Vanity among smartphone makers leads to thinner handsets at the cost of battery life. Rarely have we see an 8-9mm phone or a maker that pulls off a miracle and creates a thin phone with a high capacity battery.

This generation of iPhone 6s Plus had its battery capacity shrunk even further from 2,915mAh to 2,750mAh – and that came without the benefit of thickness.

The Samsung Galaxy Note5, on the contrary, has got a modest bump in battery capacity and now goes up to 3,000mAh in total.

The Microsoft Lumia 950 XL has a 3,340mAh, but also has the thicker profile among the three.

The Apple iPhone 6s Plus may have the smallest battery, but it has arguably the best mobile chipset on the market (a bespoke chip by Apple’s internal team). This way the Apple phablet is able to match the Galaxy Note5 in Endurance rating and even outlasts it when browsing the web or watching a video. The talk time isn’t great, but we don’t see it becoming an issue.


The Microsoft Lumia 950 XL has the highest battery capacity, but the standby power draw of the Snapdragon 810 chipset is too high. This only gets worse if you have the dual-SIM model with both slots occupied.


The Samsung Galaxy Note5 aced the talk time test and had a strong showing on the other two.


For filling up the battery, the Apple iPhone 6s Plus comes with a less powerful 5W charger, but it will make good use of a more powerful iPad charger if you have one around.

The Microsoft Lumia 950 XL is packaged with a faster 15W charger. The Samsung Galaxy Note5 has its own 15W charger though the standards differ (5V/3A for the Lumia, 9V/1.67A for the Galaxy). Both of them support wireless charging (omitted from the Lumia in some regions).

The Galaxy Note5 is the first with fast wireless charging, though – it’s almost as fast as the wired charging (1h for a full charge with a cable, and 1h 20m – when on a wireless charger). Also, it supports two standards – Qi and PMA – while the Lumia supports only Qi.

Winner: Samsung Galaxy Note5. While the Endurance race against the iPhone may be called a draw, topping up the battery of the Note5 is just so much faster. Even wireless charging is faster than Apple’s anemic charger.

Runner-up: Apple iPhone 6s Plus. It goes to show that you can achieve great battery life by using a combination of a custom chip and a custom OS even without a large battery.

Third place: Microsoft Lumia 950 XL. Heavy users may not feel much of a difference in battery life, but more sparing use won’t tangibly increase the time between charges. The power wasted on standby adds up pretty quickly. Fortunately, it’s only one among the three that has a removable battery so you could potentially carry a spare.


All three phones have just the one loudspeaker.
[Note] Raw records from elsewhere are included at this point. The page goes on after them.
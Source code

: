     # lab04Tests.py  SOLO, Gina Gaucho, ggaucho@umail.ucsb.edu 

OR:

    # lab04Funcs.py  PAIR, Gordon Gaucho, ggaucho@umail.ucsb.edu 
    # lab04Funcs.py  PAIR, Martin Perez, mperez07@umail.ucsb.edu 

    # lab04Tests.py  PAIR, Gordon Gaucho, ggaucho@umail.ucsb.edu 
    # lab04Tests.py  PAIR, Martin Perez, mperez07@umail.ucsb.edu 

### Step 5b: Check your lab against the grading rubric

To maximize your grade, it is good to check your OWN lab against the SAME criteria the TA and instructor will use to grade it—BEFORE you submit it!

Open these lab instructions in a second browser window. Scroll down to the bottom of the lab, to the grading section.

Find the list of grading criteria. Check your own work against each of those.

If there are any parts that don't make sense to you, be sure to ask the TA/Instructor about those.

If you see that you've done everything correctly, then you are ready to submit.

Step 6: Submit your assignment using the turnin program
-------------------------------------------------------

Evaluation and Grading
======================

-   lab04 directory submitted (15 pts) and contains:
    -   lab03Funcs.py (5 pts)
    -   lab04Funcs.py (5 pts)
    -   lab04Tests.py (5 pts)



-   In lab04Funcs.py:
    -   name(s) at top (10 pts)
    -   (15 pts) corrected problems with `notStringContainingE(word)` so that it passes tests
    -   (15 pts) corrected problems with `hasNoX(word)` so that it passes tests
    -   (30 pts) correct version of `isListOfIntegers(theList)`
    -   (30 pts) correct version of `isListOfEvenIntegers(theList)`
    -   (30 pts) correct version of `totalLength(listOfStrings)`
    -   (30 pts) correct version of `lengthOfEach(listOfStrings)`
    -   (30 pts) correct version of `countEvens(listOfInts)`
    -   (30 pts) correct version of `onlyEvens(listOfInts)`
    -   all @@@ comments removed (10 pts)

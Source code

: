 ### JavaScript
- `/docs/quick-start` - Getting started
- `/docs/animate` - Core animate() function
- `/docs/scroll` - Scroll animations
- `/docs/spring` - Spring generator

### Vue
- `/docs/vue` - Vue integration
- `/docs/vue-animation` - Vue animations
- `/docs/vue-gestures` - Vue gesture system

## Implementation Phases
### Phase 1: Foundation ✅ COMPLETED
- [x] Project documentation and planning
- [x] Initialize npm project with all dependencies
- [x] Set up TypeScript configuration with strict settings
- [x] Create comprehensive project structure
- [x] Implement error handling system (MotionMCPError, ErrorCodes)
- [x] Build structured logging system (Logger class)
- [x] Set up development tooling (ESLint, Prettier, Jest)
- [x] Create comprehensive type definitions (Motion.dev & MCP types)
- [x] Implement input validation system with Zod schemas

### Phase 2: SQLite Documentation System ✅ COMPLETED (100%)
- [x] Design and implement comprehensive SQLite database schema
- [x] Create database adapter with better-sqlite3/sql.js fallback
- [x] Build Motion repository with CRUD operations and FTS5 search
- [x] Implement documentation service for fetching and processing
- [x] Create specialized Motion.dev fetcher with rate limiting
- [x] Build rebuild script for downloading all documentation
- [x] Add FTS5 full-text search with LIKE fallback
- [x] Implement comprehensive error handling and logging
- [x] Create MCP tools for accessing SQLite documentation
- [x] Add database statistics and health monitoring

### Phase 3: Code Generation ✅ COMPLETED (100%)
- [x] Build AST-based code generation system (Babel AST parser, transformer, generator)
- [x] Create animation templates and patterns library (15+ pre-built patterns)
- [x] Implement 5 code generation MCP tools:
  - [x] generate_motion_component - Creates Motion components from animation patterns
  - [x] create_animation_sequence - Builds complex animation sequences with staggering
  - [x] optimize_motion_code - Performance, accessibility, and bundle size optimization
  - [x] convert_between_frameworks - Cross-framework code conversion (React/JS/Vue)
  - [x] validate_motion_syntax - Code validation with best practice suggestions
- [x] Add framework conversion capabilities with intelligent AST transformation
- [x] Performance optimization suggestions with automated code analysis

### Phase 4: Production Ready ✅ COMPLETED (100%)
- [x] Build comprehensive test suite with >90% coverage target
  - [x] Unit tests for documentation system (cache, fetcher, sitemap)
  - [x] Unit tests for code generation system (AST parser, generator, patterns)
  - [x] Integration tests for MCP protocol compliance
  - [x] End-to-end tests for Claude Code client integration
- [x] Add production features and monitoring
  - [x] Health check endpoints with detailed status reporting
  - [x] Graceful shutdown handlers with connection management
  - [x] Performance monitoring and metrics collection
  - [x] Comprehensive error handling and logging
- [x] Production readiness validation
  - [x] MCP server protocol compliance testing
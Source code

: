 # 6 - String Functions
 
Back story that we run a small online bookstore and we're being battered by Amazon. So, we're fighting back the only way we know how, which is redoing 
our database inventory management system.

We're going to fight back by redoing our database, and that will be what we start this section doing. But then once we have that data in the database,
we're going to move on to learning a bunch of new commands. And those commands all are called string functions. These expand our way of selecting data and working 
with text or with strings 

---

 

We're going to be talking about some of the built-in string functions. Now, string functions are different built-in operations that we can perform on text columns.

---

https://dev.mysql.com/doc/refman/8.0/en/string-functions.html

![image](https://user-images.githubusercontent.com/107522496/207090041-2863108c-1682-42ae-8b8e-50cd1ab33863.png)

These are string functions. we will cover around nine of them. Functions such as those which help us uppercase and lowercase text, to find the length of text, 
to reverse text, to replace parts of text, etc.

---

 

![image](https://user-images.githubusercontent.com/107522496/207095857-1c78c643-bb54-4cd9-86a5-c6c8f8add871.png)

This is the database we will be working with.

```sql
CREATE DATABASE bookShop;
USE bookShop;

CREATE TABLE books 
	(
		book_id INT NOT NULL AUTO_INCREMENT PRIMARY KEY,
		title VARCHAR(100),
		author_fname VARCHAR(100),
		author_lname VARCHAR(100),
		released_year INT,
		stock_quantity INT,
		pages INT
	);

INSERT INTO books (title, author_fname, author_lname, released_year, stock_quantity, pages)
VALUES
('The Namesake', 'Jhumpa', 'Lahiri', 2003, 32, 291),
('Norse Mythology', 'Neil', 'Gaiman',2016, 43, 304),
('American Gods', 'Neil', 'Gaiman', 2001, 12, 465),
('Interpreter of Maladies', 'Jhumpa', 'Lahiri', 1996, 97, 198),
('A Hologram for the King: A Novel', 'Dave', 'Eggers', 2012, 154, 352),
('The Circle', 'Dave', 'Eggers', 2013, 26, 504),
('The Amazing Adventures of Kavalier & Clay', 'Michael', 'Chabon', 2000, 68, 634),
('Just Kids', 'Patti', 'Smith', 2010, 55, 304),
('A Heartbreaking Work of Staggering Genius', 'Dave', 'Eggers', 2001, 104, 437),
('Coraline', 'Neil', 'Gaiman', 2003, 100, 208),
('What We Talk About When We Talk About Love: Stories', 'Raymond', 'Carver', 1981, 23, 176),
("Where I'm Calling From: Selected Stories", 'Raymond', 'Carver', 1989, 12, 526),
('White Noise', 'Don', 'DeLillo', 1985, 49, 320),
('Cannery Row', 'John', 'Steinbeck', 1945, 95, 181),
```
That didn’t stop the Microsoft Lumia 950 XL from achieving an Excellent score with great performance across the board and an exceptionally good one with a loud ringtone.

The Samsung Galaxy Note5 managed an Average rating in this test with a bright spot in the ringtone department, but for music or for use as a hands-free it’s no stronger than the iPhone 6s Plus, which only scored a Below Average mark.

Speakerphone test Voice, dB Pink noise/ Music, dB Ringing phone, dB Overall score
Apple iPhone 6s Plus 65.8 65.1 64.6 Below Average
Samsung Galaxy Note5 65.3 64.6 73.5 Average
Microsoft Lumia 950 XL 74.9 75.7 84.3 Excellent

Winner: Microsoft Lumia 950 XL. Even the weakest numbers from this speaker top the other two. It’s so loud that we can almost forgive the lack of a second speaker.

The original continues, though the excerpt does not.